Образы рассказа, в том числе и те, которые были названы выше, возникают одновременно в двух планах: повседневно-бытовом и символическом. В последнем случае они указывают страннику на запредельный мир и отмечают этапы пути героя. Помимо литургических цветов (фиолетовый, пурпурный, голубой), дороги, собак, цикад, маленького горбуна, ветра (безветрия) фантасмагория предлагает пустыри, сирень, танцора, цирковую арену и главное – сельское кладбище. Из обстоятельно развернутых символов – можжевеловый куст, который герой-странник замечает, к которому он спешит, чтобы укрыться от зноя и который обманывает его надежды. Можжевеловый куст – очевидная отсылка к одноименному стихотворению Николая Заболоцкого, поэта, высоко ценимого Елизаровым. У Заболоцкого можжевеловый куст, колючий, ранящий, ассоциируется с утраченной возлюбленной; у Елизарова, сохраняющего этот смысл, он не спасает от зноя. Однако герой-странник не осознает, что зной, заряжающий его теплом, – благо, в то время как прежняя любовь – очевидное зло.

На протяжении пути елизаровскому страннику попадаются не только предметы-знаки, но и персонажи, символически помогающие ему в пути и указывающие верную дорогу.
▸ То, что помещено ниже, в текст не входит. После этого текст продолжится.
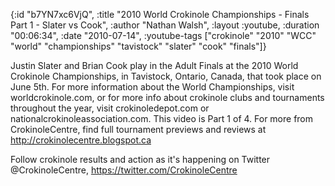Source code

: {:id "b7YN7xc6VjQ",
 :title
 "2010 World Crokinole Championships - Finals Part 1 - Slater vs Cook",
 :author "Nathan Walsh",
 :layout :youtube,
 :duration "00:06:34",
 :date "2010-07-14",
 :youtube-tags
 ["crokinole"
  "2010"
  "WCC"
  "world"
  "championships"
  "tavistock"
  "slater"
  "cook"
  "finals"]}


Justin Slater and Brian Cook play in the Adult Finals at the 2010 World Crokinole Championships, in Tavistock, Ontario, Canada, that took place on June 5th. For more information about the World Championships, visit worldcrokinole.com, or for more info about crokinole clubs and tournaments throughout the year, visit crokinoledepot.com or nationalcrokinoleassociation.com. This video is Part 1 of 4. For more from CrokinoleCentre, find full tournament previews and reviews at http://crokinolecentre.blogspot.ca

Follow crokinole results and action as it's happening on Twitter @CrokinoleCentre, https://twitter.com/CrokinoleCentre

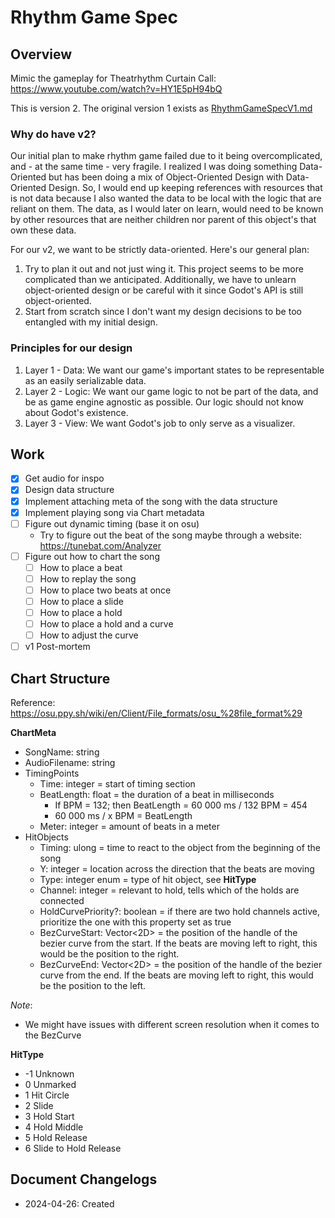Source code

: ﻿# Rhythm Game Spec

## Overview

Mimic the gameplay for Theatrhythm Curtain Call: https://www.youtube.com/watch?v=HY1E5pH94bQ

This is version 2. The original version 1 exists as [RhythmGameSpecV1.md](./RhythmGameSpecV1.md)

### Why do have v2?

Our initial plan to make rhythm game failed due to it being overcomplicated, and - at the same time - very fragile. I realized I was doing something Data-Oriented but has been doing a mix of Object-Oriented Design with Data-Oriented Design. So, I would end up keeping references with resources that is not data because I also wanted the data to be local with the logic that are reliant on them. The data, as I would later on learn, would need to be known by other resources that are neither children nor parent of this object's that own these data.

For our v2, we want to be strictly data-oriented. Here's our general plan:

1. Try to plan it out and not just wing it. This project seems to be more complicated than we anticipated. Additionally, we have to unlearn object-oriented design or be careful with it since Godot's API is still object-oriented.
2. Start from scratch since I don't want my design decisions to be too entangled with my initial design.

### Principles for our design

1. Layer 1 - Data: We want our game's important states to be representable as an easily serializable data.
2. Layer 2 - Logic: We want our game logic to not be part of the data, and be as game engine agnostic as possible. Our logic should not know about Godot's existence.
3. Layer 3 - View: We want Godot's job to only serve as a visualizer.

## Work

- [x] Get audio for inspo
- [x] Design data structure
- [x] Implement attaching meta of the song with the data structure
- [x] Implement playing song via Chart metadata
- [ ] Figure out dynamic timing (base it on osu)
	- Try to figure out the beat of the song maybe through a website: https://tunebat.com/Analyzer
- [ ] Figure out how to chart the song
	- [ ] How to place a beat
	- [ ] How to replay the song
	- [ ] How to place two beats at once
	- [ ] How to place a slide
	- [ ] How to place a hold
	- [ ] How to place a hold and a curve
	- [ ] How to adjust the curve
- [ ] v1 Post-mortem

## Chart Structure

Reference: https://osu.ppy.sh/wiki/en/Client/File_formats/osu_%28file_format%29

**ChartMeta**

- SongName: string
- AudioFilename: string
- TimingPoints
	- Time: integer = start of timing section
	- BeatLength: float = the duration of a beat in milliseconds
		- If BPM = 132; then BeatLength = 60 000 ms / 132 BPM = 454
		- 60 000 ms / x BPM = BeatLength
	- Meter: integer = amount of beats in a meter
- HitObjects
	- Timing: ulong = time to react to the object from the beginning of the song
	- Y: integer = location across the direction that the beats are moving
	- Type: integer enum = type of hit object, see **HitType**
	- Channel: integer = relevant to hold, tells which of the holds are connected
	- HoldCurvePriority?: boolean = if there are two hold channels active, prioritize the one with this property set as true
	- BezCurveStart: Vector<2D> = the position of the handle of the bezier curve from the start. If the beats are moving left to right, this would be the position to the right.
	- BezCurveEnd: Vector<2D> = the position of the handle of the bezier curve from the end. If the beats are moving left to right, this would be the position to the left.

_Note_:

- We might have issues with different screen resolution when it comes to the BezCurve

**HitType**

- -1 Unknown
- 0 Unmarked
- 1 Hit Circle
- 2 Slide
- 3 Hold Start
- 4 Hold Middle
- 5 Hold Release
- 6 Slide to Hold Release

## Document Changelogs

- 2024-04-26: Created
В самом начале рассказа это два челнока, которые дают ему советы, куда ехать. В финале – некая Анна, держащая на руках маленькую девочку. Сцена ее появления так же многозначна, как и всякий эпизод рассказа “Зной”. Странник видит молодую женщину с ребенком и идущую за ней старуху, которая просит женщину дать ей подержать ребенка. Старуха пристает к женщине и канючит:

Раздались женские голоса. Вдоль кладбищенской канавы ковыляла нарядная старуха в синей долгой юбке, светлой, с вышивкой блузе, на плечах платок – так наряжаются на сцену исполнители народных песен. Плелась за молодой женщиной: та шла по дороге, одетая в домашний ношеный халат, на руках несла ребенка, спящего или просто притихшего.

Старуха канючила:

– Анька, дай малую подержать!.. – заносила над канавой ногу, но не решалась или не могла переступить расстояния.

Молодая отвечала:

– Я же сказала – нет! – Отвечала спокойно, но очень жестко.

Старуха в нарядной погребальной одежде – посланница мира мертвых, тянущаяся к молодой силе, как вампир к живой крови. Женщина оберегает жизнь. Она не допускает старуху-смерть к девочке, а героя-странника радушно привечает и дает ему совет не идти по кладбищенской дороге смерти. Ему следует двигаться не к смерти, а к новой жизни.

Она тоже меня увидела – сидящего на могиле в причудливом тряпье. Сказала радушно:

– Здравствуйте!

Я кивнул в ответ. Она продолжала, эта Анна:

– Вы, главное, по канаве со стороны кладбища не ходите! Только по дороге, слышите?!

Эпизод странноприимства, то есть гостеприимной встречи странника, обставлен Елизаровым несколько неожиданно и неканонически. На диком пляже его герой, утомленный зноем и жаждой, находит палатку с водой и съестными припасами. Но людей в палатке нет, и она так и будет пустовать до конца рассказа. Странноприимство без участия людей… Видимо, люди с их страстями и соблазнами не вполне достойны и надежны, поэтому странника принимает сам Замысел сущего. В этой точке его путь заканчивается преображением, отрешением от человеческого и принятием всех форм жизни.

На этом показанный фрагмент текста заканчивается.